Heading out on the first day of diving we went out to the plateau to take a look at the cleaning station in case any Threshers were around as well as the possibility of some pelagics. Jumping into the 29 degree water was definitely a change from the colder waters off the Welsh coast and the visibility was incredible. We headed down, taking the time to keep an eye out for any shadows in the blue, before reaching the plateau. A few small White-tip Reef Sharks were seen patrolling the ledges along with a large female Tiger Shark cruising below in the depths. After 40mins and no sign of Threshers it was time to head back, where the 6m safety stop was accompanied by another large female Tiger but sadly no pelagics. 

Following a surface interval we then headed to the next site, just a short steam out of the harbour to where the beach drops off to depth creating an almost wall-like dive. The dive provided plenty of coral including some huge fan coral at the deeper depths. The large amount of coral also provides for some encounters with Hawksbill Turtles. 

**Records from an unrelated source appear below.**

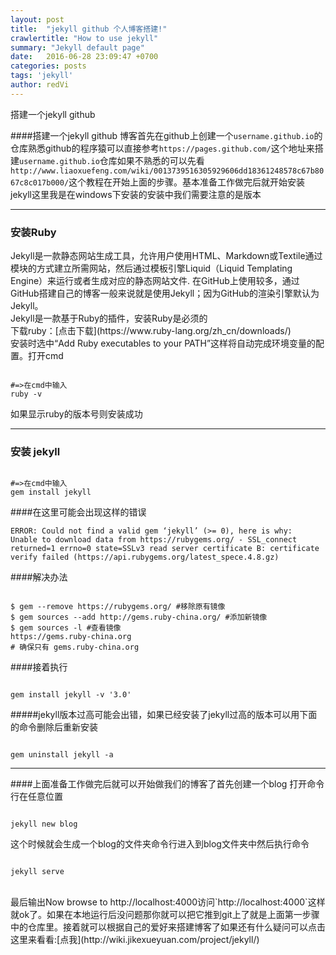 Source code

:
 ```yaml
---
layout: post
title:  "jekyll github 个人博客搭建!"
crawlertitle: "How to use jekyll"
summary: "Jekyll default page"
date:   2016-06-28 23:09:47 +0700
categories: posts
tags: 'jekyll'
author: redVi
---
```

搭建一个jekyll github


####搭建一个jekyll github 博客首先在github上创建一个`username.github.io`的仓库熟悉github的程序猿可以直接参考`https://pages.github.com/`这个地址来搭建`username.github.io`仓库如果不熟悉的可以先看`http://www.liaoxuefeng.com/wiki/0013739516305929606dd18361248578c67b8067c8c017b000/`这个教程在开始上面的步骤。基本准备工作做完后就开始安装jekyll这里我是在windows下安装的安装中我们需要注意的是版本
***
<h3>安装Ruby</h3>
Jekyll是一款静态网站生成工具，允许用户使用HTML、Markdown或Textile通过模块的方式建立所需网站，然后通过模板引擎Liquid（Liquid Templating Engine）来运行或者生成对应的静态网站文件.
在GitHub上使用较多，通过GitHub搭建自己的博客一般来说就是使用Jekyll；因为GitHub的渲染引擎默认为Jekyll。<br>
Jekyll是一款基于Ruby的插件，安装Ruby是必须的
<br>
下载ruby：[点击下载](https://www.ruby-lang.org/zh_cn/downloads/)
<br>安装时选中“Add Ruby executables to your PATH”这样将自动完成环境变量的配置。打开cmd
<pre><code>
#=>在cmd中输入 
ruby -v
</code></pre>
如果显示ruby的版本号则安装成功

***
<h3>安装 jekyll</h3>
<pre><code>
#=>在cmd中输入 
gem install jekyll
</code></pre>

####在这里可能会出现这样的错误
<pre><code>ERROR: Could not find a valid gem ‘jekyll’ (>= 0), here is why:
Unable to download data from https://rubygems.org/ - SSL_connect returned=1 errno=0 state=SSLv3 read server certificate B: certificate verify failed (https://api.rubygems.org/latest_spece.4.8.gz)</code></pre>

####解决办法
<pre><code>
$ gem --remove https://rubygems.org/ #移除原有镜像
$ gem sources --add http://gems.ruby-china.org/ #添加新镜像 
$ gem sources -l #查看镜像
https://gems.ruby-china.org
# 确保只有 gems.ruby-china.org
</code></pre>

####接着执行
<pre><code>
gem install jekyll -v '3.0'
</code></pre>

#####jekyll版本过高可能会出错，如果已经安装了jekyll过高的版本可以用下面的命令删除后重新安装
<pre><code>
gem uninstall jekyll -a
</code></pre>

***

####上面准备工作做完后就可以开始做我们的博客了首先创建一个blog
打开命令行在任意位置
<pre><code>
jekyll new blog
</code></pre>
这个时候就会生成一个blog的文件夹命令行进入到blog文件夹中然后执行命令
<pre><code>
jekyll serve
</code></pre>
<br>
最后输出Now browse to http://localhost:4000访问`http://localhost:4000`这样就ok了。如果在本地运行后没问题那你就可以把它推到git上了就是上面第一步骤中的仓库里。接着就可以根据自己的爱好来搭建博客了如果还有什么疑问可以点击这里来看看:[点我](http://wiki.jikexueyuan.com/project/jekyll/)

For the last dive of the day we went to the famous Tiger Zoo. Swimming over to the shallow ledge, we set up in a line whilst the dive school divers hid fish offcuts around the site to bring in the Tiger Sharks. In position, holding on as there was a swell running, we saw a glimpse of the the first Tiger Shark emerging from the distance. The Tigers found in the area are mainly large female sharks, growing over 4m in length and in some cases over 5m. As they came close it was incredible to look at these amazing Apex predators in their eyes and how graceful they glide past. In total, five sharks appeared, providing some close up encounters. During the second day and another visit at Tiger Zoo, a total of seven sharks were encountered, all providing the same close up curious experience. During the the dives the Fuvamulah Dive school team were incredibly professional and ensured that the dives were carried out in a safe and enjoyable manner. 

Surfacing after Tiger Zoo saw the end of the two days diving at Fuvamulah – two incredible and unforgettable days of diving where encounters in the blue alongside those at Tiger Zoo will never be forgotten. It’s a diving location that’s definitely recommended but also a spot that should be continuously monitored to better understand the population of the many species that are found around the island. Fuvamulah surely is the ‘Island of Sharks’. 

A 2am start beckoned for the beginning of our next journey, a flight back north to Male airport to then head to Dhigurah for a few days to explore another local island, this time on the lookout for Whale Sharks. Whilst also continuing to hope that our missing suitcase would finally arrive with us.